We have continued to evaluate sales and delivery capacity against very high demand, in what we believe will be seen as the beginning of a secular shift towards the use of flexible resources. The backbone of our sales efforts is in our field sales force, and we are balancing productive capacity against forecasted demand, and adding to our team where appropriate. The balanced and widespread strong performance in nearly all of our geographical markets is encouraging, and we believe will provide operating leverage throughout the recovery. Our strategic accounts team is starting to gel and we are seeing opportunities for new clients, while our primary focus is further penetration and share in our current clients. Our NRC teams continue to perform very well, as our associates mature and ramp to productivity. Strong cash flows allowed us to make progress in our debt retirement as we reduced borrowings post-acquisition of our building. We anticipate using cash flow for continued debt retirement, share repurchase, and acquisitions that meet a very high hurdle. While we are seeing many opportunities, we are maintaining our discipline and standards, and we have not consummated a transaction since December, 2008. We are finalizing our plans for 2011, the last year of our triple crown, and have made substantial progress on our next three-year plan. We believe we will exceed prior peak earnings earlier in the cycle, and we are now very close to exceeding prior revenue peaks. Again, a great quarter with great results, delivered by our great teams.

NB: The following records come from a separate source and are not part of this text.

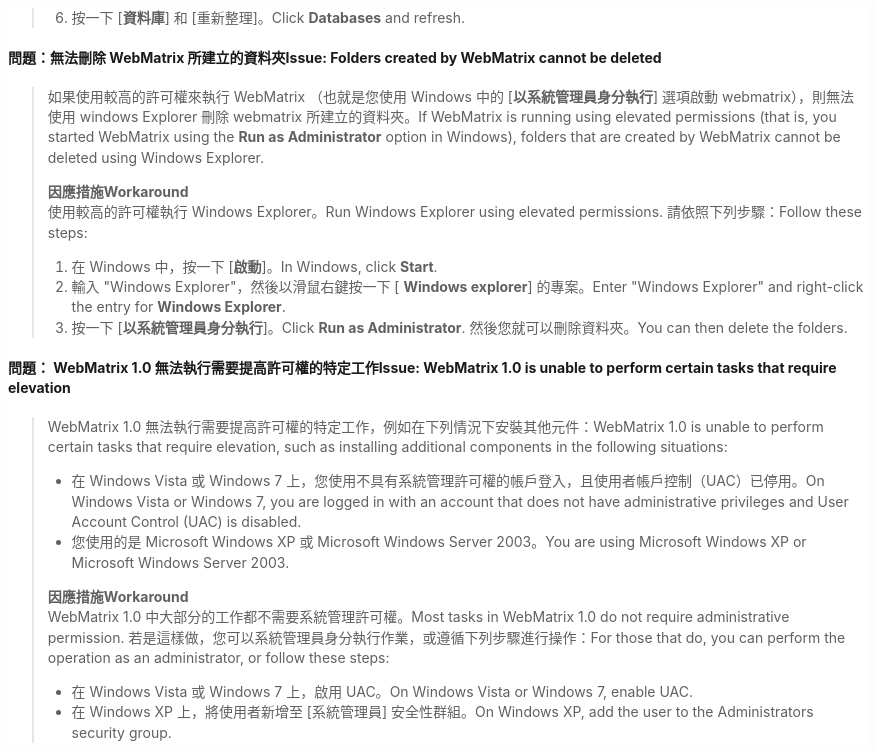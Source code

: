 > 6. <span data-ttu-id="12f32-279">按一下 [**資料庫**] 和 [重新整理]。</span><span class="sxs-lookup"><span data-stu-id="12f32-279">Click **Databases** and refresh.</span></span>

#### <a name="issue-folders-created-by-webmatrix-cannot-be-deleted"></a><span data-ttu-id="12f32-280">問題：無法刪除 WebMatrix 所建立的資料夾</span><span class="sxs-lookup"><span data-stu-id="12f32-280">Issue: Folders created by WebMatrix cannot be deleted</span></span>

> <span data-ttu-id="12f32-281">如果使用較高的許可權來執行 WebMatrix （也就是您使用 Windows 中的 [**以系統管理員身分執行**] 選項啟動 webmatrix），則無法使用 windows Explorer 刪除 webmatrix 所建立的資料夾。</span><span class="sxs-lookup"><span data-stu-id="12f32-281">If WebMatrix is running using elevated permissions (that is, you started WebMatrix using the **Run as Administrator** option in Windows), folders that are created by WebMatrix cannot be deleted using Windows Explorer.</span></span>
> 
> <span data-ttu-id="12f32-282">**因應措施**</span><span class="sxs-lookup"><span data-stu-id="12f32-282">**Workaround**</span></span>  
> <span data-ttu-id="12f32-283">使用較高的許可權執行 Windows Explorer。</span><span class="sxs-lookup"><span data-stu-id="12f32-283">Run Windows Explorer using elevated permissions.</span></span> <span data-ttu-id="12f32-284">請依照下列步驟：</span><span class="sxs-lookup"><span data-stu-id="12f32-284">Follow these steps:</span></span>  
> 
> 1. <span data-ttu-id="12f32-285">在 Windows 中，按一下 [**啟動**]。</span><span class="sxs-lookup"><span data-stu-id="12f32-285">In Windows, click **Start**.</span></span>
> 2. <span data-ttu-id="12f32-286">輸入 "Windows Explorer"，然後以滑鼠右鍵按一下 [ **Windows explorer**] 的專案。</span><span class="sxs-lookup"><span data-stu-id="12f32-286">Enter "Windows Explorer" and right-click the entry for **Windows Explorer**.</span></span>
> 3. <span data-ttu-id="12f32-287">按一下 [**以系統管理員身分執行**]。</span><span class="sxs-lookup"><span data-stu-id="12f32-287">Click **Run as Administrator**.</span></span> <span data-ttu-id="12f32-288">然後您就可以刪除資料夾。</span><span class="sxs-lookup"><span data-stu-id="12f32-288">You can then delete the folders.</span></span>

#### <a name="issue-webmatrix-10-is-unable-to-perform-certain-tasks-that-require-elevation"></a><span data-ttu-id="12f32-289">問題： WebMatrix 1.0 無法執行需要提高許可權的特定工作</span><span class="sxs-lookup"><span data-stu-id="12f32-289">Issue: WebMatrix 1.0 is unable to perform certain tasks that require elevation</span></span>

> <span data-ttu-id="12f32-290">WebMatrix 1.0 無法執行需要提高許可權的特定工作，例如在下列情況下安裝其他元件：</span><span class="sxs-lookup"><span data-stu-id="12f32-290">WebMatrix 1.0 is unable to perform certain tasks that require elevation, such as installing additional components in the following situations:</span></span>
> 
> - <span data-ttu-id="12f32-291">在 Windows Vista 或 Windows 7 上，您使用不具有系統管理許可權的帳戶登入，且使用者帳戶控制（UAC）已停用。</span><span class="sxs-lookup"><span data-stu-id="12f32-291">On Windows Vista or Windows 7, you are logged in with an account that does not have administrative privileges and User Account Control (UAC) is disabled.</span></span>
> - <span data-ttu-id="12f32-292">您使用的是 Microsoft Windows XP 或 Microsoft Windows Server 2003。</span><span class="sxs-lookup"><span data-stu-id="12f32-292">You are using Microsoft Windows XP or Microsoft Windows Server 2003.</span></span>
> 
> <span data-ttu-id="12f32-293">**因應措施**</span><span class="sxs-lookup"><span data-stu-id="12f32-293">**Workaround**</span></span>  
> <span data-ttu-id="12f32-294">WebMatrix 1.0 中大部分的工作都不需要系統管理許可權。</span><span class="sxs-lookup"><span data-stu-id="12f32-294">Most tasks in WebMatrix 1.0 do not require administrative permission.</span></span> <span data-ttu-id="12f32-295">若是這樣做，您可以系統管理員身分執行作業，或遵循下列步驟進行操作：</span><span class="sxs-lookup"><span data-stu-id="12f32-295">For those that do, you can perform the operation as an administrator, or follow these steps:</span></span>
> 
> - <span data-ttu-id="12f32-296">在 Windows Vista 或 Windows 7 上，啟用 UAC。</span><span class="sxs-lookup"><span data-stu-id="12f32-296">On Windows Vista or Windows 7, enable UAC.</span></span>
> - <span data-ttu-id="12f32-297">在 Windows XP 上，將使用者新增至 [系統管理員] 安全性群組。</span><span class="sxs-lookup"><span data-stu-id="12f32-297">On Windows XP, add the user to the Administrators security group.</span></span>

I will turn the call over to Bill Sanders, KForce’s President, who will provide his comments. Joe Liberatore, KForce’s CFO, will then provide additional insights on operating trends and expectations and we will then entertain questions. Bill?

Bill Sanders

Thank you, Dave, and thanks to all of you for your interest in KForce. We are very pleased with our Q3 performance, and the continued strong environment for professional staffing as clients dare to be looking increasingly to our services to meet their hiring needs. In particular, our technology and finance & accounting flex businesses continued to show strong growth in the quarter; and the continued growth in our permanent placement business contributed to overall revenue growth and profitability. Our firm is well positioned to take advantage of our clients’ increasing desire for a more flexible workforce, driven by an uncertain economic environment in what we believe will be a secular shift towards flexible staffing.